### LISTED ENTRIES:
********************
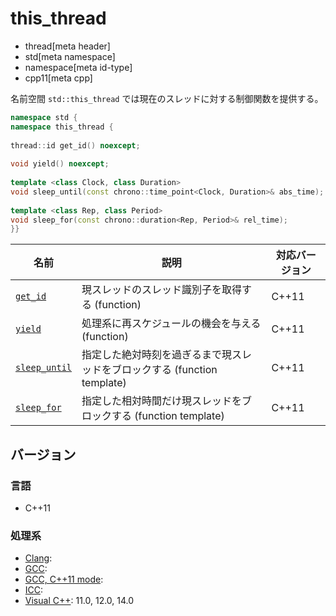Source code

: # this_thread
* thread[meta header]
* std[meta namespace]
* namespace[meta id-type]
* cpp11[meta cpp]

名前空間 `std::this_thread` では現在のスレッドに対する制御関数を提供する。

```cpp
namespace std {
namespace this_thread {
 
thread::id get_id() noexcept;
 
void yield() noexcept;
 
template <class Clock, class Duration>
void sleep_until(const chrono::time_point<Clock, Duration>& abs_time);
 
template <class Rep, class Period>
void sleep_for(const chrono::duration<Rep, Period>& rel_time);
}}
```


| 名前 | 説明 | 対応バージョン |
|-----------------------------------------------|--------------------------------------------------------------------------|-------|
| [`get_id`](this_thread/get_id.md)           | 現スレッドのスレッド識別子を取得する (function)                          | C++11 |
| [`yield`](this_thread/yield.md)             | 処理系に再スケジュールの機会を与える (function)                          | C++11 |
| [`sleep_until`](this_thread/sleep_until.md) | 指定した絶対時刻を過ぎるまで現スレッドをブロックする (function template) | C++11 |
| [`sleep_for`](this_thread/sleep_for.md)     | 指定した相対時間だけ現スレッドをブロックする (function template)         | C++11 |

## バージョン
### 言語
- C++11

### 処理系
- [Clang](/implementation.md#clang):
- [GCC](/implementation.md#gcc): 
- [GCC, C++11 mode](/implementation.md#gcc):
- [ICC](/implementation.md#icc): 
- [Visual C++](/implementation.md#visual_cpp): 11.0, 12.0, 14.0
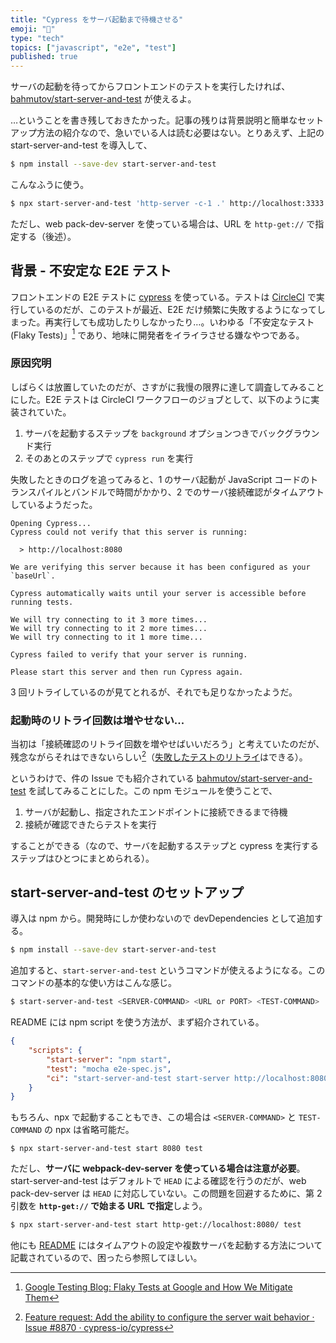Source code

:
 ```yaml
---
title: "Cypress をサーバ起動まで待機させる"
emoji: "🚀"
type: "tech"
topics: ["javascript", "e2e", "test"]
published: true
---
```


サーバの起動を待ってからフロントエンドのテストを実行したければ、[bahmutov/start-server-and-test](https://github.com/bahmutov/start-server-and-test) が使えるよ。

…ということを書き残しておきたかった。記事の残りは背景説明と簡単なセットアップ方法の紹介なので、急いでいる人は読む必要はない。とりあえず、上記の start-server-and-test を導入して、

```bash
$ npm install --save-dev start-server-and-test
```

こんなふうに使う。

```bash
$ npx start-server-and-test 'http-server -c-1 .' http://localhost:3333 'cypress run'
```

ただし、web pack-dev-server を使っている場合は、URL を `http-get://` で指定する（後述）。

## 背景 - 不安定な E2E テスト

フロントエンドの E2E テストに [cypress](https://www.cypress.io/) を使っている。テストは [CircleCI](https://circleci.com/) で実行しているのだが、このテストが最近、E2E だけ頻繁に失敗するようになってしまった。再実行しても成功したりしなかったり…。いわゆる「不安定なテスト (Flaky Tests)」[^1] であり、地味に開発者をイライラさせる嫌なやつである。

### 原因究明

しばらくは放置していたのだが、さすがに我慢の限界に達して調査してみることにした。E2E テストは CircleCI ワークフローのジョブとして、以下のように実装されていた。

1. サーバを起動するステップを `background` オプションつきでバックグラウンド実行
2. そのあとのステップで `cypress run` を実行

失敗したときのログを追ってみると、1 のサーバ起動が JavaScript コードのトランスパイルとバンドルで時間がかかり、2 でのサーバ接続確認がタイムアウトしているようだった。

```
Opening Cypress...
Cypress could not verify that this server is running:

  > http://localhost:8080

We are verifying this server because it has been configured as your `baseUrl`.

Cypress automatically waits until your server is accessible before running tests.

We will try connecting to it 3 more times...
We will try connecting to it 2 more times...
We will try connecting to it 1 more time...

Cypress failed to verify that your server is running.

Please start this server and then run Cypress again.
```

3 回リトライしているのが見てとれるが、それでも足りなかったようだ。

### 起動時のリトライ回数は増やせない...

当初は「接続確認のリトライ回数を増やせばいいだろう」と考えていたのだが、残念ながらそれはできないらしい[^2]（[失敗したテストのリトライ](https://docs.cypress.io/guides/guides/test-retries.html)はできる）。

というわけで、件の Issue でも紹介されている [bahmutov/start-server-and-test](https://github.com/bahmutov/start-server-and-test) を試してみることにした。この npm モジュールを使うことで、

1. サーバが起動し、指定されたエンドポイントに接続できるまで待機
2. 接続が確認できたらテストを実行

することができる（なので、サーバを起動するステップと cypress を実行するステップはひとつにまとめられる）。

## start-server-and-test のセットアップ

導入は npm から。開発時にしか使わないので devDependencies として追加する。

```bash
$ npm install --save-dev start-server-and-test
```

追加すると、`start-server-and-test` というコマンドが使えるようになる。このコマンドの基本的な使い方はこんな感じ。

```bash
$ start-server-and-test <SERVER-COMMAND> <URL or PORT> <TEST-COMMAND>
```

README には npm script を使う方法が、まず紹介されている。

```json
{
    "scripts": {
        "start-server": "npm start",
        "test": "mocha e2e-spec.js",
        "ci": "start-server-and-test start-server http://localhost:8080 test"
    }
}
```

もちろん、npx で起動することもでき、この場合は `<SERVER-COMMAND>` と `TEST-COMMAND` の npx は省略可能だ。

```
$ npx start-server-and-test start 8080 test
```

ただし、**サーバに webpack-dev-server を使っている場合は注意が必要**。start-server-and-test はデフォルトで `HEAD` による確認を行うのだが、web pack-dev-server は `HEAD` に対応していない。この問題を回避するために、第 2 引数を **`http-get://` で始まる URL で指定**しよう。

```bash
$ npx start-server-and-test start http-get://localhost:8080/ test
```

他にも [README](https://github.com/bahmutov/start-server-and-test) にはタイムアウトの設定や複数サーバを起動する方法について記載されているので、困ったら参照してほしい。

[^1]: [Google Testing Blog: Flaky Tests at Google and How We Mitigate Them](https://testing.googleblog.com/2016/05/flaky-tests-at-google-and-how-we.html)
[^2]: [Feature request: Add the ability to configure the server wait behavior · Issue #8870 · cypress-io/cypress](https://github.com/cypress-io/cypress/issues/8870)

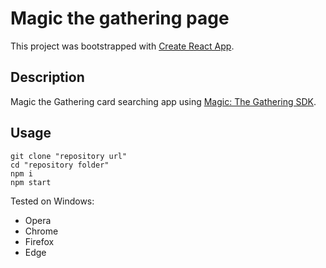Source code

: # Magic the gathering page

This project was bootstrapped with [Create React App](https://github.com/facebook/create-react-app).

## Description

Magic the Gathering card searching app using [Magic: The Gathering SDK](https://github.com/MagicTheGathering/mtg-sdk-javascript).

## Usage

```
git clone "repository url"
cd "repository folder"
npm i
npm start
```

Tested on Windows:

-  Opera
-  Chrome
-  Firefox
-  Edge
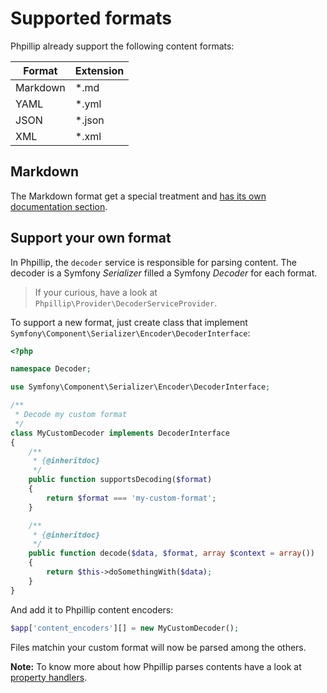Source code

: # Supported formats

Phpillip already support the following content formats:

Format   | Extension
-------- | ---------
Markdown | *.md
YAML     | *.yml
JSON     | *.json
XML      | *.xml

## Markdown

The Markdown format get a special treatment and [has its own documentation section](../content/markdown.md).

## Support your own format

In Phpillip, the `decoder` service is responsible for parsing content.
The decoder is a Symfony _Serializer_ filled a Symfony _Decoder_ for each format.

> If your curious, have a look at `Phpillip\Provider\DecoderServiceProvider`.

To support a new format, just create class that implement `Symfony\Component\Serializer\Encoder\DecoderInterface`:

``` php
<?php

namespace Decoder;

use Symfony\Component\Serializer\Encoder\DecoderInterface;

/**
 * Decode my custom format
 */
class MyCustomDecoder implements DecoderInterface
{
    /**
     * {@inheritdoc}
     */
    public function supportsDecoding($format)
    {
        return $format === 'my-custom-format';
    }

    /**
     * {@inheritdoc}
     */
    public function decode($data, $format, array $context = array())
    {
        return $this->doSomethingWith($data);
    }
}
```

And add it to Phpillip content encoders:

``` php
$app['content_encoders'][] = new MyCustomDecoder();
```

Files matchin your custom format will now be parsed among the others.

__Note:__ To know more about how Phpillip parses contents have a look at [property handlers](../content/property-handlers.md).
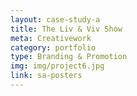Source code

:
 ```yaml
---
layout: case-study-a
title: The Liv & Viv Show
meta: Creativework
category: portfolio
type: Branding & Promotion
img: img/project6.jpg
link: sa-posters
---
```

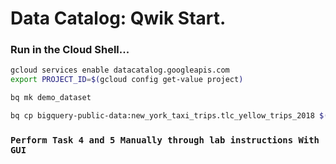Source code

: # Data Catalog: Qwik Start.

### Run in the Cloud Shell...
```bash
gcloud services enable datacatalog.googleapis.com
export PROJECT_ID=$(gcloud config get-value project)

bq mk demo_dataset

bq cp bigquery-public-data:new_york_taxi_trips.tlc_yellow_trips_2018 $(gcloud config get project):demo_dataset.trips
```

### `Perform Task 4 and 5 Manually through lab instructions With GUI`
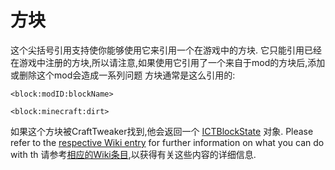 # 方块

这个尖括号引用支持使你能够使用它来引用一个在游戏中的方块. 它只能引用已经在游戏中注册的方块,所以请注意,如果使用它引用了一个来自于mod的方块后,添加或删除这个mod会造成一系列问题
方块通常是这么引用的:

```
<block:modID:blockName>

<block:minecraft:dirt>
```

如果这个方块被CraftTweaker找到,他会返回一个 [ICTBlockState](/Mods/ContentTweaker/Vanilla/Types/Block/ICTBlockState) 对象. 
Please refer to the [respective Wiki entry](/Mods/ContentTweaker/Vanilla/Types/Block/ICTBlockState) for further information on what you can do with th
请参考[相应的Wiki条目](/Mods/ContentTweaker/Vanilla/Types/Block/ICTBlockState),以获得有关这些内容的详细信息.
********************
### TASK DESCRIPTION:
List the lines of the records where "Mods" occurs.

### OUTPUT BELOW:
如果这个方块被CraftTweaker找到,他会返回一个 [ICTBlockState](/Mods/ContentTweaker/Vanilla/Types/Block/ICTBlockState) 对象. 
Please refer to the [respective Wiki entry](/Mods/ContentTweaker/Vanilla/Types/Block/ICTBlockState) for further information on what you can do with th
请参考[相应的Wiki条目](/Mods/ContentTweaker/Vanilla/Types/Block/ICTBlockState),以获得有关这些内容的详细信息.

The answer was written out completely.